Sam Peckinpah’s Straw Dogs, starring screen legend Dustin Hoffman and the sensual Susan George, was a transgressive film for its time due largely to a rape scene which fulfilled the fantasy of many a misogynistic rapist. However, the film was mainly an intense meditation on masculinity and being a stranger in a foreign land. Masterfully crafted by an immensely talented director and not a horror film per se, nonetheless Straw Dogs has been given an update and slickly marketed to the masses as the latest horror film reborn.
David Sumner moves with his wife Amy back to her small hometown in order to better concentrate on his work. A stone cottage with a barn becomes their new home, but things are not as idyllic as they seem in the rustic environ that is seemingly very far away from the complexities of city life. Amy’s former beau has designs on her, and the couple made the mistake of hiring him and his crew to fix up the barn unwittingly opening the doorway to disaster. This culminates in a night of violence which begins with a sudden car accident and an act of sympathy. This in turn leads to David Sumner’s last stand against the tyranny of straw dogs.
This updated version changes the setting from a small village in England to a small town in Mississippi. While losing the ironic commentary about the violence of America versus the faux quiet life of the Old World the remake does gain points for increasing the American viewer’s ability to identify with the Sumner’s situation. City dwellers moving into the not so comfy confines of insular country living remains the theme just not on the international scale of the original film.

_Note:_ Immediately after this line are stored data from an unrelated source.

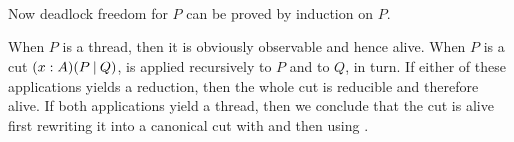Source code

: \begin{code}[hide]
\AgdaSymbol{(}\AgdaSpace{}%
\AgdaSpace{}%
\AgdaSymbol{))}\AgdaSpace{}%
\AgdaSpace{}%
\AgdaSpace{}%
\<%
\\
\>[0]\AgdaSpace{}%
\AgdaSymbol{|}\AgdaSpace{}%
\AgdaSpace{}%
\AgdaSymbol{=}\<%
\\
\>[0][@{}l@{\AgdaIndent{0}}]%
\>[2]\AgdaSpace{}%
\AgdaSymbol{\AgdaUnderscore{}}\AgdaSpace{}%
\AgdaOperator{\AgdaInductiveConstructor{,}}\AgdaSpace{}%
\AgdaSpace{}%
\AgdaOperator{\AgdaInductiveConstructor{,}}\AgdaSpace{}%
\AgdaSpace{}%
\AgdaSymbol{=}\AgdaSpace{}%
\AgdaSpace{}%
\AgdaSpace{}%
\AgdaSpace{}%
\<%
\\
%
\>[2]\AgdaSpace{}%
\AgdaSymbol{(\AgdaUnderscore{}}\AgdaSpace{}%
\AgdaOperator{\AgdaInductiveConstructor{,}}\AgdaSpace{}%
\AgdaSpace{}%
\AgdaSpace{}%
\AgdaSpace{}%
\AgdaSpace{}%
\AgdaSpace{}%
\AgdaSpace{}%
\AgdaOperator{\AgdaInductiveConstructor{,}}\AgdaSpace{}%
\AgdaSpace{}%
\AgdaSpace{}%
\AgdaSymbol{(}\AgdaSpace{}%
\AgdaSymbol{(}\AgdaSpace{}%
\AgdaSpace{}%
\AgdaSpace{}%
\AgdaSpace{}%
\AgdaSymbol{)))}\<%
\end{code}

Now deadlock freedom for $P$ can be proved by induction on $P$.

\begin{code}%
\>[0]\AgdaSpace{}%
\AgdaSymbol{:}\AgdaSpace{}%
\AgdaSymbol{\}}\AgdaSpace{}%
\AgdaSymbol{(}\AgdaSpace{}%
\AgdaSymbol{:}\AgdaSpace{}%
\AgdaSpace{}%
\AgdaSymbol{)}\AgdaSpace{}%
\AgdaSpace{}%
\AgdaSpace{}%
\<%
\end{code}

When $P$ is a thread, then it is obviously observable and hence alive. When $P$
is a cut $\Cut[A]\x{P}{Q}$,  is applied
recursively to $P$ and to $Q$, in turn. If either of these applications yields a
reduction, then the whole cut is reducible and therefore alive. If both
applications yield a thread, then we conclude that the cut is alive first
rewriting it into a canonical cut with  and then
using .

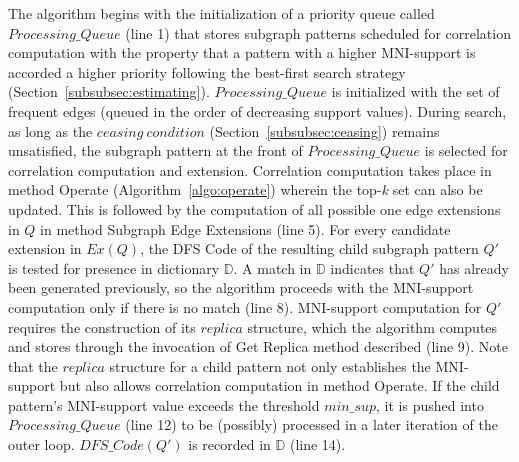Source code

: The algorithm begins with the initialization of a priority queue called
$Processing\_Queue$ (line 1) that stores subgraph patterns scheduled for
correlation computation with the property that a pattern with a higher
MNI-support is accorded a higher priority following the best-first search
strategy (Section~\ref{subsubsec:estimating}). $Processing\_Queue$ is
initialized with the set of frequent edges (queued in the order of decreasing
support values). During search, as long as the $ceasing\ condition$
(Section~\ref{subsubsec:ceasing}) remains unsatisfied, the subgraph pattern at
the front of $Processing\_Queue$ is selected for correlation computation and
extension. Correlation computation takes place in method {\sf Operate}
(Algorithm~\ref{algo:operate}) wherein the top-\textit{k} set can also be
updated. This is followed by the computation of all possible one edge extensions
in $Q$ in method {\sf Subgraph Edge Extensions} (line 5). For every candidate
extension in $Ex(Q)$, the DFS Code of the resulting child subgraph pattern $Q'$
is tested for presence in dictionary $\mathbb{D}$. A match in $\mathbb{D}$
indicates that $Q'$ has already been generated previously, so the algorithm
proceeds with the MNI-support computation only if there is no match (line 8).
MNI-support computation for $Q'$ requires the construction of its $replica$
structure, which the algorithm computes and stores through the invocation of
{\sf Get Replica} method described (line 9). Note that the $replica$ structure
for a child pattern not only establishes the MNI-support but also allows
correlation computation in method {\sf Operate}. If the child pattern's
MNI-support value exceeds the threshold $min\_sup$, it is pushed into
$Processing\_Queue$ (line 12) to be (possibly) processed in a later iteration of
the outer loop. $DFS\_Code(Q')$ is recorded in $\mathbb{D}$ (line 14).

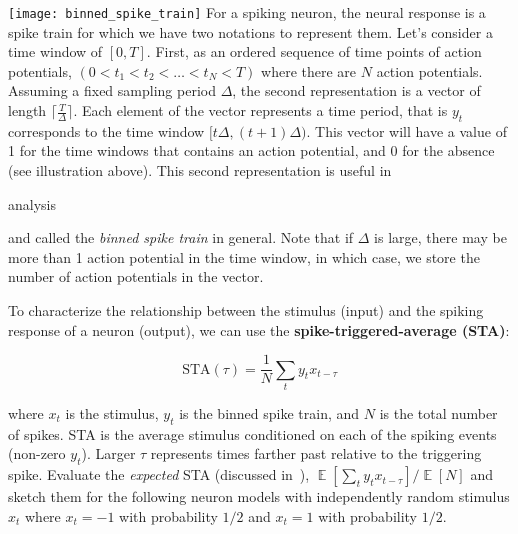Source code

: \documentclass[a4paper,11pt]{exam}
\newif\ifMATLAB %
\DeclareMathOperator*{\E}{\mathbb{E}} %
\newcommand{\funfact}{\textbf{Fun Fact:}~}
\begin{document}
\begin{questions}

\newpage

\texttt{[image: binned\_spike\_train]}
For a spiking neuron, the neural response is a spike train for which we have two notations to represent them.
Let's consider a time window of $[0, T]$.
First, as an ordered sequence of time points of action potentials, $(0 < t_1 < t_2 < \ldots < t_N < T)$ where there are $N$ action potentials.
Assuming a fixed sampling period $\Delta$, the second representation is a vector of length $\lceil\frac{T}{\Delta}\rceil$.
Each element of the vector represents a time period, that is $y_t$ corresponds to the time window $[t\Delta, (t+1)\Delta)$.
This vector will have a value of 1 for the time windows that contains an action potential, and 0 for the absence (see illustration above).
This second representation is useful in 
\ifMATLAB
MATLAB
\else
analysis
\fi
 and called the \emph{binned spike train} in general.
Note that if $\Delta$ is large, there may be more than 1 action potential in the time window, in which case, we store the number of action potentials in the vector.

\question To characterize the relationship between the stimulus (input) and the spiking response of a neuron (output), we can use the \textbf{spike-triggered-average (STA)}:
\begin{tcolorbox}[colback=red!5!white,colframe=red!50!black]
\noindent
\begin{equation}\label{eq:sta}
    \text{STA}(\tau) = \frac{1}{N} \sum_t y_{t} x_{t-\tau}
\end{equation}
\end{tcolorbox}
where $x_t$ is the stimulus, $y_t$ is the binned spike train, and $N$ is the total number of spikes.
STA is the average stimulus conditioned on each of the spiking events (non-zero $y_t$).
Larger $\tau$ represents times farther past relative to the triggering spike.
Evaluate the \emph{expected} STA (discussed in~\citet{Dayan2001}), $\E[\sum_t y_{t} x_{t-\tau}]/\E[N]$ and sketch them for the following neuron models with independently random stimulus $x_t$ where $x_t = -1$ with probability $1/2$ and $x_t = 1$ with probability $1/2$.
\begin{parts}

\end{parts}
\end{questions}
\end{document}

Amy, instead of being just an overgrown schoolgirl with a hardcore crush on her professor, has been transformed into a successful television actress. The classic small town cheerleader makes it big scenario. Moving back to Amy’s former home was David’s idea since long ago Amy punched her ticket out of town and never thought to look back let alone live there once again. Kate Bosworth plays Amy as a bored out of work actress rather than the seductive yet childish Lolita that Susan George embodied. This American Amy has more of a womanly appeal to her thus helping female viewers identify with her plight a whole lot more. James Marsden’s David Sumner, instead of Dustin Hoffman’s staid mathematician, is now a screenwriter writing a screenplay about the battle of Stalingrad. I feel in this instance this is a case of miscasting. James Marsden once played Cyclops, a member of the X-Men, essentially a superhero. To have him play a nebbish writer when there’s a legion of such character actors available reeks of Hollywood marketing as if to say women will only watch movies with Hollywood studs in them. Marsden played the role fine, but perhaps if the character were changed to an actor that would’ve been a better fit in terms of creating an additional commentary on the difference between acting and actually living.
Alexander Skarsgård as Charlie, the ex-quarterback leader of the pack of straw dogs, while quietly menacing also feels like another case of miscasting. Drop him in L.A. and his Charlie would have no problem picking up women that look even better than his ex-girlfriend Amy. It would have been better had the filmmakers cast a balding, heavyset actor in the role truly underscoring the fall from the pinnacle of high school glory to washed out past-his-prime loser. James Woods, looking almost ancient, chews up the scenery as the drunken ex-football coach still revered by his former players despite his ever-increasing ornery destructiveness. You can just feel the seething rage beneath his grizzled exterior in each scene James Woods acts in lending the film its tense quality.
A standout scene I enjoyed in Rod Lurie’s version was the hunting scene. A dense fog, the crackle of a rifle blast, and a buck out of the blue combined for a taut sequence which bested the original hunting scene. As for the infamous rape scene, the remake had a small echo of Amy succumbing to the bestial charms of her rapist/ex-boyfriend, but not nearly to the disturbing effect of the original film. All in all, Straw Dogs 2011 is one of the better remakes to emerge from the Hollywood remake factory. While not necessarily as lean and mean as its predecessor the film added additional flavors to the mix which gave the story a more familiar, downhome appeal.